▶ **WHAT IS BEING ASKED**
Extract, exactly as written, each line from the start of the records below to the line containing "### 4.1 按分布范围分类", both ends included; drop the pictures.

▶ **MATERIAL SUPPLIED**
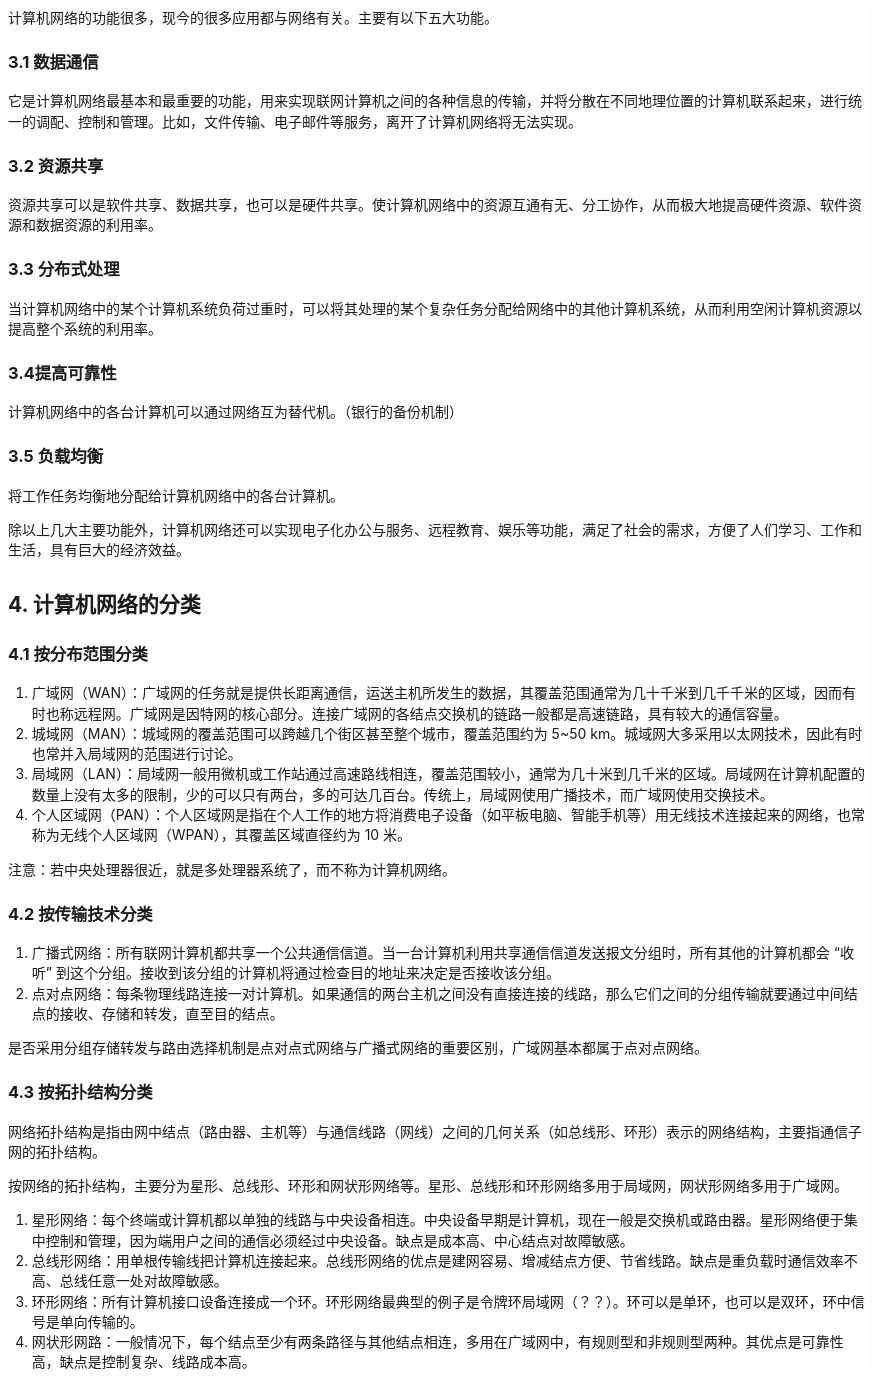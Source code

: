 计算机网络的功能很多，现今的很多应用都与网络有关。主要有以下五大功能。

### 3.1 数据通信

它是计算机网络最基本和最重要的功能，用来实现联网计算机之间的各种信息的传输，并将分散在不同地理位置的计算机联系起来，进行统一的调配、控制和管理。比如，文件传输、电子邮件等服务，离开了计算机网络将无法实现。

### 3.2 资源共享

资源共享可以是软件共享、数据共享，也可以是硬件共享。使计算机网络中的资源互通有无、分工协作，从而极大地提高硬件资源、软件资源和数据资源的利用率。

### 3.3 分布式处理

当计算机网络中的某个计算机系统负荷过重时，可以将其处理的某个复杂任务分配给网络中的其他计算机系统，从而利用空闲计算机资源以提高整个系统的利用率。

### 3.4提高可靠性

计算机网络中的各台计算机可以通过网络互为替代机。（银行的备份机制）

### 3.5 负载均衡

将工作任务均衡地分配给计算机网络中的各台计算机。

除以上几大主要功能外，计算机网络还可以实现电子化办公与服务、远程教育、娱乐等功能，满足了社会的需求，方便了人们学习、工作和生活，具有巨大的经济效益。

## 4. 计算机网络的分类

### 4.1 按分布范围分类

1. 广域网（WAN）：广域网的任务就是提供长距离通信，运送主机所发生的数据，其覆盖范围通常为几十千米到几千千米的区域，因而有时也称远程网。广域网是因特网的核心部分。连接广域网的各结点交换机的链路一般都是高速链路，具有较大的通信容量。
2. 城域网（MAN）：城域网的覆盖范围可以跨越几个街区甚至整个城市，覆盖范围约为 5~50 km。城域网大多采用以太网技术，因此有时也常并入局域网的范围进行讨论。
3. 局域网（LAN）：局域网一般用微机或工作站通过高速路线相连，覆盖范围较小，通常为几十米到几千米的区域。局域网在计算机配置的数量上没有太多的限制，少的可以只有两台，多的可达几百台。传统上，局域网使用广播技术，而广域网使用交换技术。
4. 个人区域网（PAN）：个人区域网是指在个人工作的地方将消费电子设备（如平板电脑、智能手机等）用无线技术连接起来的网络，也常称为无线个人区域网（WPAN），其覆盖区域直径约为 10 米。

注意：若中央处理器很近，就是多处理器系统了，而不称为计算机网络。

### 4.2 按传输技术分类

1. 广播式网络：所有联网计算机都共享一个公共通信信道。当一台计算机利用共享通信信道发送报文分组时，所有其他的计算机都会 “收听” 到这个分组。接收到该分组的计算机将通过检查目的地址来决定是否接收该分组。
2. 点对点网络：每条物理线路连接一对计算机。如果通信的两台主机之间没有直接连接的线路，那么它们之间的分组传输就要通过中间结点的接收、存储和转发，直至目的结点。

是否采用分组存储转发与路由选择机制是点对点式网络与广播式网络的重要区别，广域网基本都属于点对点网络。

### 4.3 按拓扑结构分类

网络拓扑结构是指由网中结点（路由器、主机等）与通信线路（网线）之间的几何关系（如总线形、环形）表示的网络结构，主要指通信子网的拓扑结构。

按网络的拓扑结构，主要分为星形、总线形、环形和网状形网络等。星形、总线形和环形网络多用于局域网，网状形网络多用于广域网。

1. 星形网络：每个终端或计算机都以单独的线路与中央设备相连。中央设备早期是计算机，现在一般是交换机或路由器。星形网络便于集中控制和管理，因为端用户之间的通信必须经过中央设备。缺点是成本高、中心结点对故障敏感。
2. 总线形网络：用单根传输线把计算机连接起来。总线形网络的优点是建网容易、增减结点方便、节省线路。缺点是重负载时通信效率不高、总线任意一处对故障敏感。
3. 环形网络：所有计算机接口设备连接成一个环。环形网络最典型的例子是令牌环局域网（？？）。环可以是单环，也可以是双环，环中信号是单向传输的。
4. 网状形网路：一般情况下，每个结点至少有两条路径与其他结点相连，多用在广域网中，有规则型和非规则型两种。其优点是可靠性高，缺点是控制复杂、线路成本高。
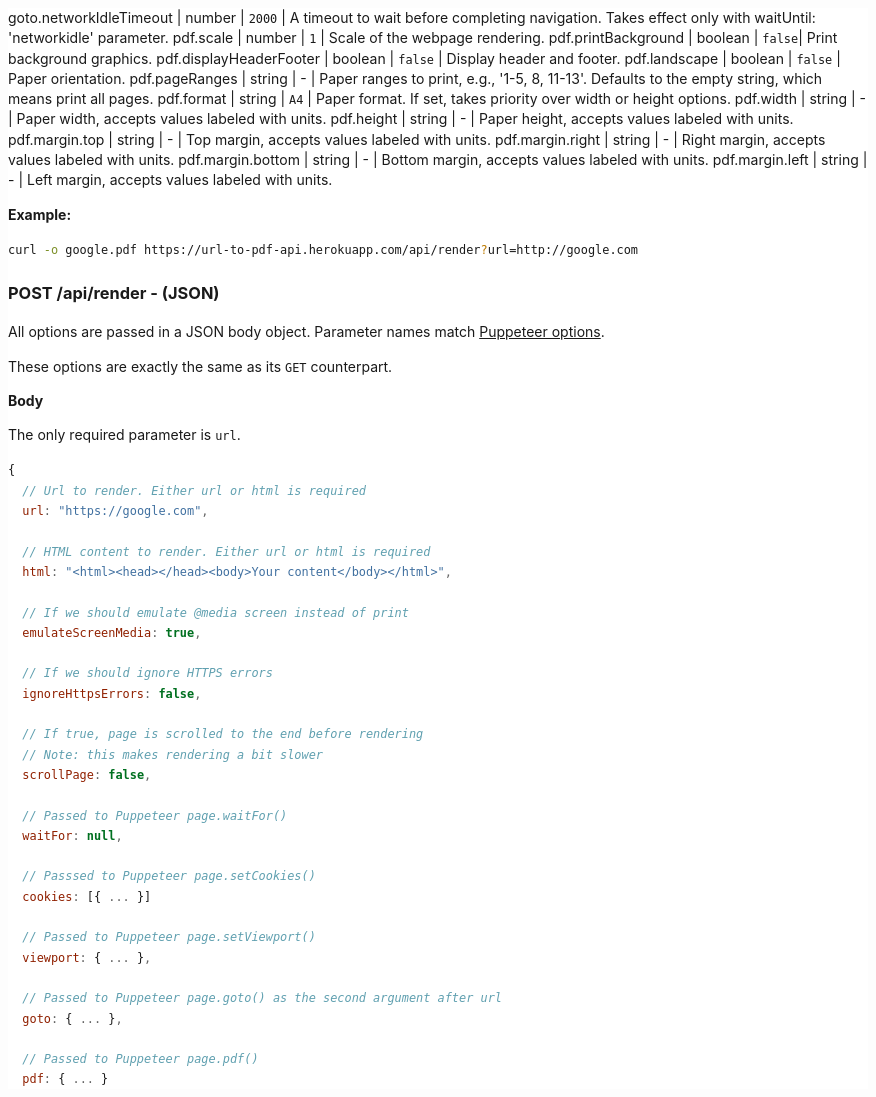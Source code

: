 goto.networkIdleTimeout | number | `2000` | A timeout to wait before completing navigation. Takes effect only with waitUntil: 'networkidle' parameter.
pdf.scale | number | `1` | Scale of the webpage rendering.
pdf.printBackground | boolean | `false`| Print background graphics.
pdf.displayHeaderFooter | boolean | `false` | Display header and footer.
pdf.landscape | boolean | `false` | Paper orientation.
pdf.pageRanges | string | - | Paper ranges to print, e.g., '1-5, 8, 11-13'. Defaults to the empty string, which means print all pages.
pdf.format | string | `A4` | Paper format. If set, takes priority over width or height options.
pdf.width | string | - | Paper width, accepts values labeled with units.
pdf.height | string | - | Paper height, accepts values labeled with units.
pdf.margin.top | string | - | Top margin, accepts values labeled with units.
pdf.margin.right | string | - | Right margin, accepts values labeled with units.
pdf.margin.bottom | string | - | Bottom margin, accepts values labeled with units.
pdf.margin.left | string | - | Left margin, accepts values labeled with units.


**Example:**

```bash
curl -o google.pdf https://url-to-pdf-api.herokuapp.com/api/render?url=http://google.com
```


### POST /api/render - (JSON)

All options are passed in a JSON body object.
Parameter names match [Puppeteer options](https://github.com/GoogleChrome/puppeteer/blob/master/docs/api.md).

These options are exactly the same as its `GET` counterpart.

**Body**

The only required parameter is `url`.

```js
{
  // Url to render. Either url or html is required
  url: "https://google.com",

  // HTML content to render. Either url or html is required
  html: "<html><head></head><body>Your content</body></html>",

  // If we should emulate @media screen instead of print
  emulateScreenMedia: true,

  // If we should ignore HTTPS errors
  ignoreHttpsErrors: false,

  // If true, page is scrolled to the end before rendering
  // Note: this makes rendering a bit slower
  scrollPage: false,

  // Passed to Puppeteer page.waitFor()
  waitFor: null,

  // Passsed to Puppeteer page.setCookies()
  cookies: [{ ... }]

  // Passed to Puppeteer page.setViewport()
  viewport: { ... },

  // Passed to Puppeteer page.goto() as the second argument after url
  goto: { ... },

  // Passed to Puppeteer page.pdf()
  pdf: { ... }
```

▶ **TASK OUTPUT**
Source code

: 计算机网络的功能很多，现今的很多应用都与网络有关。主要有以下五大功能。

### 3.1 数据通信

它是计算机网络最基本和最重要的功能，用来实现联网计算机之间的各种信息的传输，并将分散在不同地理位置的计算机联系起来，进行统一的调配、控制和管理。比如，文件传输、电子邮件等服务，离开了计算机网络将无法实现。

### 3.2 资源共享

资源共享可以是软件共享、数据共享，也可以是硬件共享。使计算机网络中的资源互通有无、分工协作，从而极大地提高硬件资源、软件资源和数据资源的利用率。

### 3.3 分布式处理

当计算机网络中的某个计算机系统负荷过重时，可以将其处理的某个复杂任务分配给网络中的其他计算机系统，从而利用空闲计算机资源以提高整个系统的利用率。

### 3.4提高可靠性

计算机网络中的各台计算机可以通过网络互为替代机。（银行的备份机制）

### 3.5 负载均衡

将工作任务均衡地分配给计算机网络中的各台计算机。

除以上几大主要功能外，计算机网络还可以实现电子化办公与服务、远程教育、娱乐等功能，满足了社会的需求，方便了人们学习、工作和生活，具有巨大的经济效益。

## 4. 计算机网络的分类

### 4.1 按分布范围分类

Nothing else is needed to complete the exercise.